Collected data entries
┌──
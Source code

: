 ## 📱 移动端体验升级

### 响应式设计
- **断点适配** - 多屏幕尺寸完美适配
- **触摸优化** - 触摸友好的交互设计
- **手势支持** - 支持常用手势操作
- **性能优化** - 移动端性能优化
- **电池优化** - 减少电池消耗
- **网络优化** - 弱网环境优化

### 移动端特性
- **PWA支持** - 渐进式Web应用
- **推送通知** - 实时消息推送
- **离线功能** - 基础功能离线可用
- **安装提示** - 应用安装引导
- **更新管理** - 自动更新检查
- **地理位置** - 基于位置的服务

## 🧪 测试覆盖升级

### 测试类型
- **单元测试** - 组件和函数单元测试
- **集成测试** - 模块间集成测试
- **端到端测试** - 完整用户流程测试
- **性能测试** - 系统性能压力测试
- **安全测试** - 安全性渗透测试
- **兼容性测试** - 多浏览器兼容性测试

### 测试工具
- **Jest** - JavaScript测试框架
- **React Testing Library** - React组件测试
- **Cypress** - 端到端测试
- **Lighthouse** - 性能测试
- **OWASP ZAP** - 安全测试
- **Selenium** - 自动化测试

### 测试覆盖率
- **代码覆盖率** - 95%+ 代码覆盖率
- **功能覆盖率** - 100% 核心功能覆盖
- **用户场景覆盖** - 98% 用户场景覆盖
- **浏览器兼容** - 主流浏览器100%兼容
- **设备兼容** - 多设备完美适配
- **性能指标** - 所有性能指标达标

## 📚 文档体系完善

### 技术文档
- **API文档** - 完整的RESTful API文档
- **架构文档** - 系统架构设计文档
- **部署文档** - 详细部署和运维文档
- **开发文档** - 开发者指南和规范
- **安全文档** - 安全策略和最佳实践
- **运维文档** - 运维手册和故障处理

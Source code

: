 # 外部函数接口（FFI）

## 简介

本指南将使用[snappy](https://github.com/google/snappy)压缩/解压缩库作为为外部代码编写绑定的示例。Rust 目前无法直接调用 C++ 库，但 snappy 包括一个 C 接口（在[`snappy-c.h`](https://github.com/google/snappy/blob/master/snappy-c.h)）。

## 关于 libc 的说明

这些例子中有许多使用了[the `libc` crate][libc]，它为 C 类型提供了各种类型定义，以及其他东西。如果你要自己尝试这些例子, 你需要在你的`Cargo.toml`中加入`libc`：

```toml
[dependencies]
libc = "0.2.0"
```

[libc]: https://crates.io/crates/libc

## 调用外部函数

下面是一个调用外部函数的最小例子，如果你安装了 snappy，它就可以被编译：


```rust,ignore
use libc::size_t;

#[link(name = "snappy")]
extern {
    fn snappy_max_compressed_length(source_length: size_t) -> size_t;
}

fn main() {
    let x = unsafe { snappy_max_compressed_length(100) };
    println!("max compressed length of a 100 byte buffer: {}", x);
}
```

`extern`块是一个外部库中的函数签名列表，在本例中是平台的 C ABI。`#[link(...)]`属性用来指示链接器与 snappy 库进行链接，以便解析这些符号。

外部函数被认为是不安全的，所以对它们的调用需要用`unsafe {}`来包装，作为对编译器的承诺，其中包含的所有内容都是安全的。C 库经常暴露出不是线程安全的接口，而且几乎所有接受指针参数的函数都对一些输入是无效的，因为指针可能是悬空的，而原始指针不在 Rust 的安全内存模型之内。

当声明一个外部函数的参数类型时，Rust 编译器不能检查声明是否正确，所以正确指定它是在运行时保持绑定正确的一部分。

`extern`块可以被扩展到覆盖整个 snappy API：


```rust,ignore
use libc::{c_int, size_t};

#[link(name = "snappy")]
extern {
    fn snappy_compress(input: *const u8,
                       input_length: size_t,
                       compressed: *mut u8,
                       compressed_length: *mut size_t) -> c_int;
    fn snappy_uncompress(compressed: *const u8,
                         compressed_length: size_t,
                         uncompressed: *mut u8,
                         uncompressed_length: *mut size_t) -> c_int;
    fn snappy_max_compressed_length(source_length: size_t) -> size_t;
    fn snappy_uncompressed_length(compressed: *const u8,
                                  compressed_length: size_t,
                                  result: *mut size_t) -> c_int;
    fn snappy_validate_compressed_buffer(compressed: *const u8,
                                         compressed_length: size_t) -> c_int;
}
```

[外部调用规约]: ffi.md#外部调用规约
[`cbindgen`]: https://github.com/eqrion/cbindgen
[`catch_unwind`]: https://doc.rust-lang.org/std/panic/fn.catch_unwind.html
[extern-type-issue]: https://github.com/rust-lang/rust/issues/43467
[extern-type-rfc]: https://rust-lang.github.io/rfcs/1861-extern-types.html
└──
* [EXERCISE PROMPT]:
Print, without alteration, only the lines above between the one holding "- **架构文档** - 系统架构设计文档" and the one holding "## 关于 libc 的说明", inclusive.

* [RESPONSE BOX]:
- **架构文档** - 系统架构设计文档
- **部署文档** - 详细部署和运维文档
- **开发文档** - 开发者指南和规范
- **安全文档** - 安全策略和最佳实践
- **运维文档** - 运维手册和故障处理

Source code

: # 外部函数接口（FFI）

## 简介

本指南将使用[snappy](https://github.com/google/snappy)压缩/解压缩库作为为外部代码编写绑定的示例。Rust 目前无法直接调用 C++ 库，但 snappy 包括一个 C 接口（在[`snappy-c.h`](https://github.com/google/snappy/blob/master/snappy-c.h)）。

## 关于 libc 的说明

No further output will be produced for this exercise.